PROJECT_ROOT = os.path.dirname(os.getcwd())

def run(script):
    script_path = os.path.join(PROJECT_ROOT, "etl", script)
    print(f"\n▶ Running: {script_path}")

    result = subprocess.run(
        [sys.executable, script_path],
        capture_output=True,
        text=True,
        encoding="utf-8",
        errors="replace"
    )

    print(result.stdout)
    if result.stderr.strip():
        print("Errors:", result.stderr)


In [None]:
# ============================================================
# 3. TEST DATABASE CONNECTION
# ============================================================

#We begin by confirming that Neon PostgreSQL is reachable.  
#This ensures the ETL can run safely. 

run("test_connection.py")


In [None]:
# ============================================================
# 4. CLEAN & TRANSFORM DATASET
# ============================================================

#We clean the raw Netflix dataset and prepare the final structure used in the analytics pipeline.

run("clean_local_netflix_csv.py")


In [None]:
# ============================================================
# 5. RESET DATABASE SCHEMA
# ============================================================

#Before loading new data, we drop all existing tables to ensure a clean, reproducible ETL environment.

run("reset_schema.py")



In [None]:
# ============================================================
# 6. APPLY SQL SCHEMA (DDL)
# ============================================================

#We now create the SQL structure for the `movies` table using the schema defined in:

# ``sql/000_schema.sql``

run("apply_schema.py")


In [None]:
# ============================================================
# 7. LOAD CLEANED DATA INTO NEON
# ============================================================

#The cleaned dataset is inserted into the Neon PostgreSQL database using SQLAlchemy.

run("etl_load_movies.py")


In [None]:
# ============================================================
# 9. VALIDATE FINAL TABLE
# ============================================================

#Finally, we query the database to confirm that the `movies` table has been generated successfully.

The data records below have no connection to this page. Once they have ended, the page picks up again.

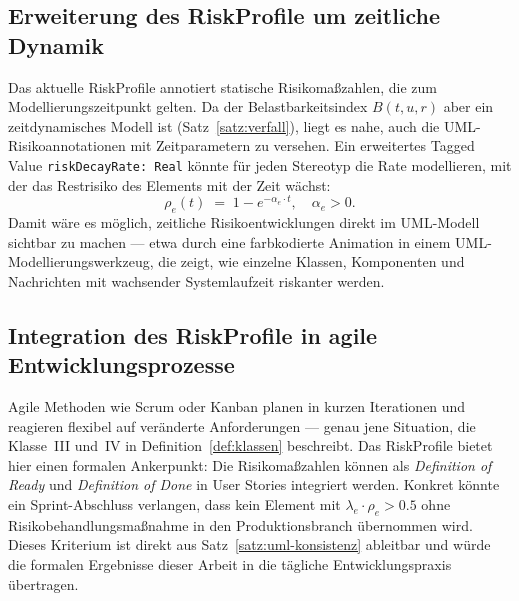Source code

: ﻿\documentclass[a4paper,12pt]{article}
\theoremstyle{definition}
\begin{document}
\subsection{Erweiterung des \textsf{RiskProfile} um zeitliche Dynamik}

Das aktuelle \textsf{RiskProfile} annotiert statische Risikoma\ss{}zahlen, die zum
Modellierungszeitpunkt gelten. Da der Belastbarkeitsindex $B(t, u, r)$ aber ein
zeitdynamisches Modell ist (Satz~\ref{satz:verfall}), liegt es nahe, auch die
UML-Risikoannotationen mit Zeitparametern zu versehen. Ein erweitertes Tagged Value
\texttt{riskDecayRate: Real} k\"onnte f\"ur jeden Stereotyp die Rate modellieren,
mit der das Restrisiko des Elements mit der Zeit w\"achst:
\[
    \rho_e(t) \;=\; 1 - e^{-\alpha_e \cdot t}, \quad \alpha_e > 0.
\]
Damit w\"are es m\"oglich, zeitliche Risikoentwicklungen direkt im UML-Modell
sichtbar zu machen --- etwa durch eine farbkodierte Animation in einem
UML-Modellierungswerkzeug, die zeigt, wie einzelne Klassen, Komponenten und
Nachrichten mit wachsender Systemlaufzeit riskanter werden.

\subsection{Integration des \textsf{RiskProfile} in agile Entwicklungsprozesse}

Agile Methoden wie Scrum oder Kanban planen in kurzen Iterationen und reagieren
flexibel auf ver\"anderte Anforderungen --- genau jene Situation, die Klasse~III
und~IV in Definition~\ref{def:klassen} beschreibt. Das \textsf{RiskProfile} bietet
hier einen formalen Ankerpunkt: Die Risikoma\ss{}zahlen k\"onnen als
\emph{Definition of Ready} und \emph{Definition of Done} in User Stories integriert
werden. Konkret k\"onnte ein Sprint-Abschluss verlangen, dass kein Element mit
$\lambda_e \cdot \rho_e > 0.5$ ohne Risikobehandlungsma\ss{}nahme in den
Produktionsbranch \"ubernommen wird. Dieses Kriterium ist direkt aus
Satz~\ref{satz:uml-konsistenz} ableitbar und w\"urde die formalen Ergebnisse dieser
Arbeit in die t\"agliche Entwicklungspraxis \"ubertragen.

\end{document}
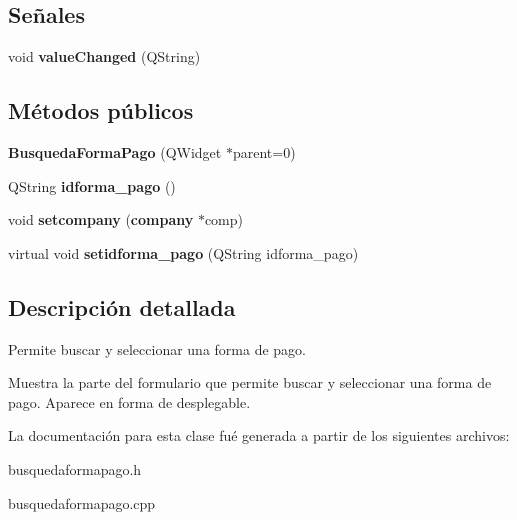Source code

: \subsection*{Se\~{n}ales}
\begin{CompactItemize}
\item 
void {\bf value\-Changed} (QString)\label{classBusquedaFormaPago_l0}

\end{CompactItemize}
\subsection*{M\'{e}todos p\'{u}blicos}
\begin{CompactItemize}
\item 
{\bf Busqueda\-Forma\-Pago} (QWidget $\ast$parent=0)\label{classBusquedaFormaPago_a0}

\item 
QString {\bf idforma\_\-pago} ()\label{classBusquedaFormaPago_a1}

\item 
void {\bf setcompany} ({\bf company} $\ast$comp)\label{classBusquedaFormaPago_a2}

\item 
virtual void {\bf setidforma\_\-pago} (QString idforma\_\-pago)\label{classBusquedaFormaPago_a3}

\end{CompactItemize}


\subsection{Descripci\'{o}n detallada}
Permite buscar y seleccionar una forma de pago. 

Muestra la parte del formulario que permite buscar y seleccionar una forma de pago. Aparece en forma de desplegable. 



La documentaci\'{o}n para esta clase fu\'{e} generada a partir de los siguientes archivos:\begin{CompactItemize}
\item 
busquedaformapago.h\item 
busquedaformapago.cpp\end{CompactItemize}
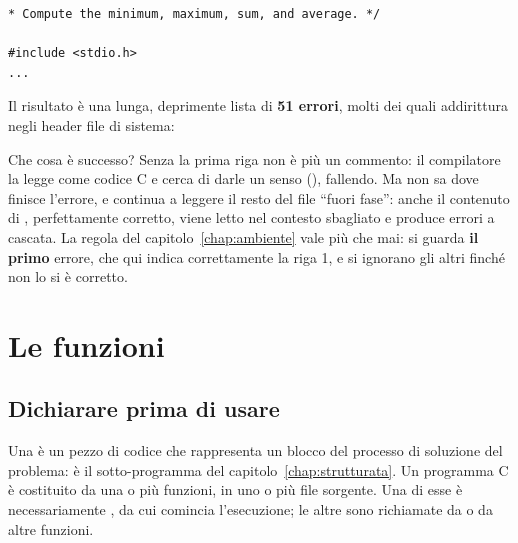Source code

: \begin{lstlisting}[style=c, name=running_sum2Errore.c]
* Compute the minimum, maximum, sum, and average. */

#include <stdio.h>
...
\end{lstlisting}

Il risultato è una lunga, deprimente lista di \textbf{51 errori}, molti dei
quali addirittura negli header file di sistema:


Che cosa è successo? Senza \code{/*} la prima riga non è più un commento: il
compilatore la legge come codice C e cerca di darle un senso
(), fallendo. Ma non sa dove finisce l'errore, e
continua a leggere il resto del file “fuori fase”: anche il contenuto di
, perfettamente corretto, viene letto nel contesto sbagliato e
produce errori a cascata. La regola del capitolo~\ref{chap:ambiente} vale
più che mai: si guarda \textbf{il primo} errore, che qui indica
correttamente la riga 1, e si ignorano gli altri finché non lo si è
corretto.


\section{Le funzioni}

\subsection{Dichiarare prima di usare}

Una  è un pezzo di codice che rappresenta un blocco del
processo di soluzione del problema: è il sotto-programma del
capitolo~\ref{chap:strutturata}. Un programma C è costituito da una o più
funzioni, in uno o più file sorgente. Una di esse è necessariamente
, da cui comincia l'esecuzione; le altre sono richiamate da
 o da altre funzioni.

from sqlalchemy import create_engine
import pandas as pd

engine = create_engine(DATABASE_URL)

df = pd.read_sql("SELECT * FROM movies LIMIT 20;", engine)
df


# CONCLUSION
The ETL pipeline executed successfully:

- Extract: dataset loaded from local CSV  
- Transform: cleaned into 7,973 normalized rows  
- Load: stored into Neon PostgreSQL  
- Validate: confirmed via SQL query  

This notebook demonstrates a clean, modular, and production-style ETL workflow.